I first read this story as just another news account about how a contemporary band invaded a suffering parish, thrilling some and maddening others, and so what?, it's an old story.
"We wanted to engage people in a different way, to teach people how to pray in a different way," Tidaback said. "We put a different edge not just to Mass, but to the sets we do before Mass. We even do traditional Mass songs, but we put a different spin on them, make them more up-tempo and more contemporary with what's going on in the world today."
But somehow the article keeps haunting me. These kids in Chicago are clearly well intended and they are probably competent musicians. They are seeking to praise God, inspire a living faith, and want to share their gifts. They acknowledge that the liturgy should not be a performance venue and are doing their best to make a contribution.
But here is the problem. What they are doing in playing jazz and rock, doing full "sets" before Mass, pounding and strumming away to the beat during Mass, is--let's not mince words--utterly and completely incompatible with the liturgical sensibility of the Roman Rite, and it is thereby destructive of all the aims they believe they are seeking.
I'm guessing that no one has set these people down to explain to this to them. They haven't read about the place of chant and they know none. They haven't read anything by the Pope. They have probably never been to a compelling liturgy that uses plainsong or the music of the Church. But I'm not sure that this is an excuse. If they are going to dare to make noise of any sort during Mass, they have a positive obligation to, as John Paul II urged, examine their consciences to see whether they are really submitting to the liturgical structure or trying to reinvent it to suit their own aims.

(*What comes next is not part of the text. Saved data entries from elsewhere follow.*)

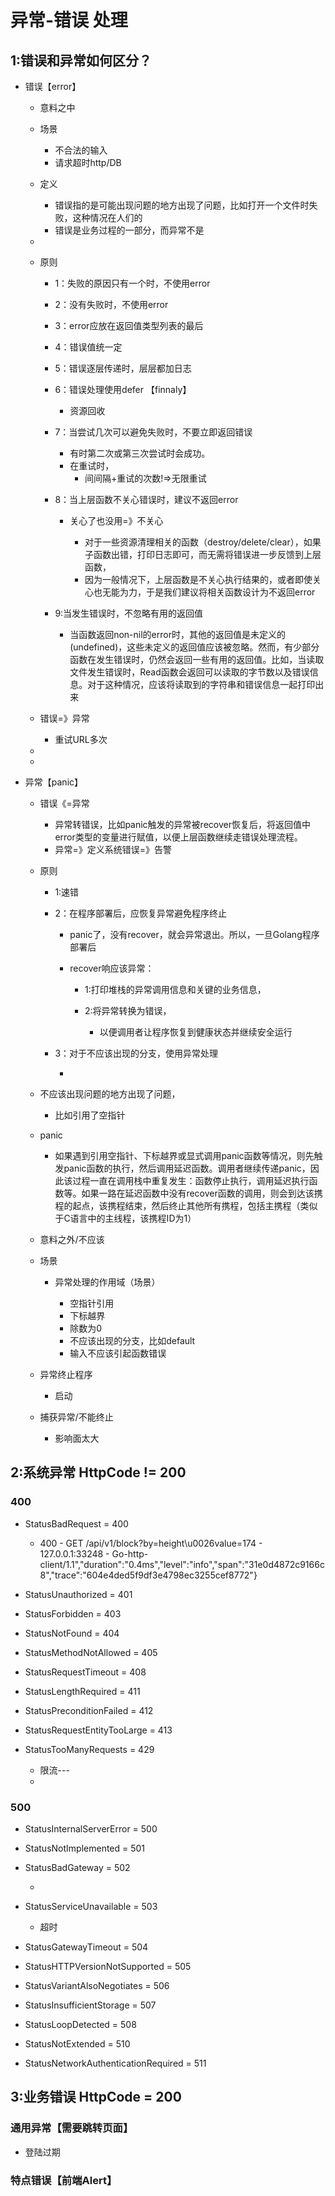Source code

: # 异常-错误 处理

## 1:错误和异常如何区分？

- 错误【error】

    - 意料之中
    - 场景
        - 不合法的输入
        - 请求超时http/DB
    - 定义
        - 错误指的是可能出现问题的地方出现了问题，比如打开一个文件时失败，这种情况在人们的
        - 错误是业务过程的一部分，而异常不是
    - 
    - 原则

        - 1：失败的原因只有一个时，不使用error
        - 2：没有失败时，不使用error
        - 3：error应放在返回值类型列表的最后
        - 4：错误值统一定
        - 5：错误逐层传递时，层层都加日志
        - 6：错误处理使用defer 【finnaly】
            - 资源回收

        - 7：当尝试几次可以避免失败时，不要立即返回错误

            - 有时第二次或第三次尝试时会成功。
            - 在重试时，
                - 间间隔+重试的次数!=>无限重试

        - 8：当上层函数不关心错误时，建议不返回error

            - 关心了也没用=》不关心

                - 对于一些资源清理相关的函数（destroy/delete/clear），如果子函数出错，打印日志即可，而无需将错误进一步反馈到上层函数，
                - 因为一般情况下，上层函数是不关心执行结果的，或者即使关心也无能为力，于是我们建议将相关函数设计为不返回error

        - 9:当发生错误时，不忽略有用的返回值

            - 当函数返回non-nil的error时，其他的返回值是未定义的(undefined)，这些未定义的返回值应该被忽略。然而，有少部分函数在发生错误时，仍然会返回一些有用的返回值。比如，当读取文件发生错误时，Read函数会返回可以读取的字节数以及错误信息。对于这种情况，应该将读取到的字符串和错误信息一起打印出来

    - 错误=》异常

        - 重试URL多次

    - 
    - 

- 异常【panic】

    - 错误《=异常

        - 异常转错误，比如panic触发的异常被recover恢复后，将返回值中error类型的变量进行赋值，以便上层函数继续走错误处理流程。
        - 异常=》定义系统错误=》告警

    - 原则

        - 1:速错
        - 2：在程序部署后，应恢复异常避免程序终止

            - panic了，没有recover，就会异常退出。所以，一旦Golang程序部署后
            - recover响应该异常：

                - 1:打印堆栈的异常调用信息和关键的业务信息，
                - 2:将异常转换为错误，

                    - 以便调用者让程序恢复到健康状态并继续安全运行

        - 3：对于不应该出现的分支，使用异常处理

            -

    - 不应该出现问题的地方出现了问题，

        - 比如引用了空指针

    - panic

        - 如果遇到引用空指针、下标越界或显式调用panic函数等情况，则先触发panic函数的执行，然后调用延迟函数。调用者继续传递panic，因此该过程一直在调用栈中重复发生：函数停止执行，调用延迟执行函数等。如果一路在延迟函数中没有recover函数的调用，则会到达该携程的起点，该携程结束，然后终止其他所有携程，包括主携程（类似于C语言中的主线程，该携程ID为1）

    - 意料之外/不应该
    - 场景

        - 异常处理的作用域（场景）

            - 空指针引用
            - 下标越界
            - 除数为0
            - 不应该出现的分支，比如default
            - 输入不应该引起函数错误

    - 异常终止程序

        - 启动

    - 捕获异常/不能终止

        - 影响面太大

## 2:系统异常 HttpCode != 200

### 400

- StatusBadRequest                   = 400

    - 400 - GET /api/v1/block?by=height\u0026value=174 - 127.0.0.1:33248 - Go-http-client/1.1","duration":"0.4ms","level":"info","span":"31e0d4872c9166c8","trace":"604e4ded5f9df3e4798ec3255cef8772"}

- StatusUnauthorized                 = 401
- StatusForbidden                    = 403
- StatusNotFound                     = 404
- StatusMethodNotAllowed             = 405
- StatusRequestTimeout               = 408
- StatusLengthRequired               = 411
- StatusPreconditionFailed           = 412
- StatusRequestEntityTooLarge        = 413
- StatusTooManyRequests              = 429

    - 限流---
    -

### 500

- StatusInternalServerError           = 500
- StatusNotImplemented                = 501
- StatusBadGateway                    = 502

    -

- StatusServiceUnavailable            = 503

    - 超时

- StatusGatewayTimeout                = 504
- StatusHTTPVersionNotSupported       = 505
- StatusVariantAlsoNegotiates         = 506
- StatusInsufficientStorage           = 507
- StatusLoopDetected                  = 508
- StatusNotExtended                   = 510
- StatusNetworkAuthenticationRequired = 511

## 3:业务错误 HttpCode = 200

### 通用异常【需要跳转页面】

- 登陆过期

### 特点错误【前端Alert】

### 

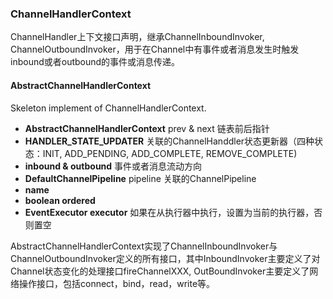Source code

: ###  ChannelHandlerContext
ChannelHandler上下文接口声明，继承ChannelInboundInvoker, ChannelOutboundInvoker，用于在Channel中有事件或者消息发生时触发inbound或者outbound的事件或消息传递。

#### AbstractChannelHandlerContext
Skeleton implement of ChannelHandlerContext.
+ __AbstractChannelHandlerContext__ prev & next 链表前后指针
+ __HANDLER_STATE_UPDATER__ 关联的ChannelHanddler状态更新器（四种状态：INIT, ADD_PENDING, ADD_COMPLETE, REMOVE_COMPLETE)
+ __inbound & outbound__ 事件或者消息流动方向
+ __DefaultChannelPipeline__ pipeline 关联的ChannelPipeline
+ __name__
+ __boolean ordered__
+ __EventExecutor executor__ 如果在从执行器中执行，设置为当前的执行器，否则置空

AbstractChannelHandlerContext实现了ChannelInboundInvoker与ChannelOutboundInvoker定义的所有接口，其中InboundInvoker主要定义了对Channel状态变化的处理接口fireChannelXXX, OutBoundInvoker主要定义了网络操作接口，包括connect，bind，read，write等。
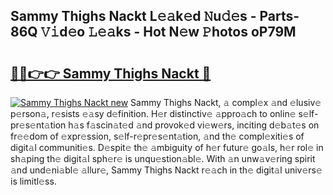 ## Sammy Thighs Nackt L𝚎𝚊k𝚎d 𝙽u𝚍𝚎s - Parts-86Q 𝚅𝚒d𝚎o 𝙻𝚎𝚊ks - Hot N𝚎w 𝙿hotos oP79M

# <h2><a href="http://kv2cq51.teov.top/?on=Sammy+Thighs+Nackt">🔗🔗👉👉 Sammy Thighs Nackt 🔗</a></h2>

[![Sammy Thighs Nackt new](https://i.imgur.com/QqkWNDz.gif)](http://kv2cq51.teov.top/?on=Sammy+Thighs+Nackt)
Sammy Thighs Nackt, 𝚊 compl𝚎x 𝚊nd 𝚎lusiv𝚎 p𝚎rson𝚊, r𝚎sists 𝚎𝚊sy d𝚎finition. H𝚎r distinctiv𝚎 𝚊ppro𝚊ch to onlin𝚎 s𝚎lf-pr𝚎s𝚎nt𝚊tion h𝚊s f𝚊scin𝚊t𝚎d 𝚊nd provok𝚎d vi𝚎w𝚎rs, inciting d𝚎b𝚊t𝚎s on fr𝚎𝚎dom of 𝚎xpr𝚎ssion, s𝚎lf-r𝚎pr𝚎s𝚎nt𝚊tion, 𝚊nd th𝚎 compl𝚎xiti𝚎s of digit𝚊l communiti𝚎s. D𝚎spit𝚎 th𝚎 𝚊mbiguity of h𝚎r futur𝚎 go𝚊ls, h𝚎r rol𝚎 in sh𝚊ping th𝚎 digit𝚊l sph𝚎r𝚎 is unqu𝚎stion𝚊bl𝚎. With 𝚊n unw𝚊v𝚎ring spirit 𝚊nd und𝚎ni𝚊bl𝚎 𝚊llur𝚎, Sammy Thighs Nackt r𝚎𝚊ch in th𝚎 digit𝚊l univ𝚎rs𝚎 is limitl𝚎ss.
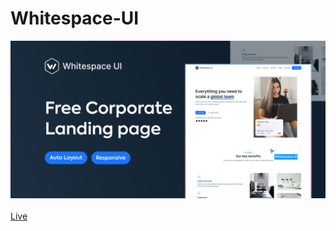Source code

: # Whitespace-UI
<a href="https://www.figma.com/file/2JC4nNkkb3bv9AFc0qblrd/Free-Corporate-Landing-Page-Template-(Community)?type=design&node-id=2-110127&t=iVkjm9iRhqME3zd8-0"><img src="imgs/cover.png" alt="cover"></a><br>
<br><a href="https://armanmoalemi.github.io/Whitespace-UI/">Live</a>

For many musicians, and artists generally, the liturgy provides a terrible temptation to use in order to satisfy the ego. It comes with a ready-made, captive audience. The liturgy is important to people so simply putting one's art on display infuses the artist with a sense of his or her own accomplishment and importance. If you don't get paid to play, you can always pat yourself on the back for using your gifts in the service of others -- and oh how generous you must be.
If what you seek is to make the liturgy as fun and entertaining as a hotel bar or pregame pep rally, there are always opportunities to do so, since the liturgy is not this way. Mass is not and cannot be "what's going on in the world today"; it is rather a foretaste of Heaven.
It is to deter such attempts to make the liturgy conform to the world that the liturgy is a not an improvisation on a theme about God but rather a precise and prescribed unity of music, text, and rubrics that permits us to participate in the prayer of the ages--a gift from God to us--toward the aim of gaining grace.
Don't imagine for an instant that the earliest Christians would have put up with the worldly approach to music at Mass. They avoided anything that smacked of pagan music, even to the point of completely eschewing metered music. They probably went too far in this respect but the impulse is a good one. Liturgy points up and beyond; it should never seek to replicate the sound and feel of a secular venue.
If a musician does not know the basic chant hymnody of the Church, if the Gregorian Missal looks like gibberish, if he or she does not know the difference between the ordinary and the propers, this person has no business planning for the next liturgy. And let us say it again: the Roman Rite has its own music built in, as it were, to serve as an ideal and focal point for our artistic endeavors. We must submit to this ideal. We must bury the ego. We must stop speaking so that God can speak to us. If we are unwilling, we should take our talents elsewhere.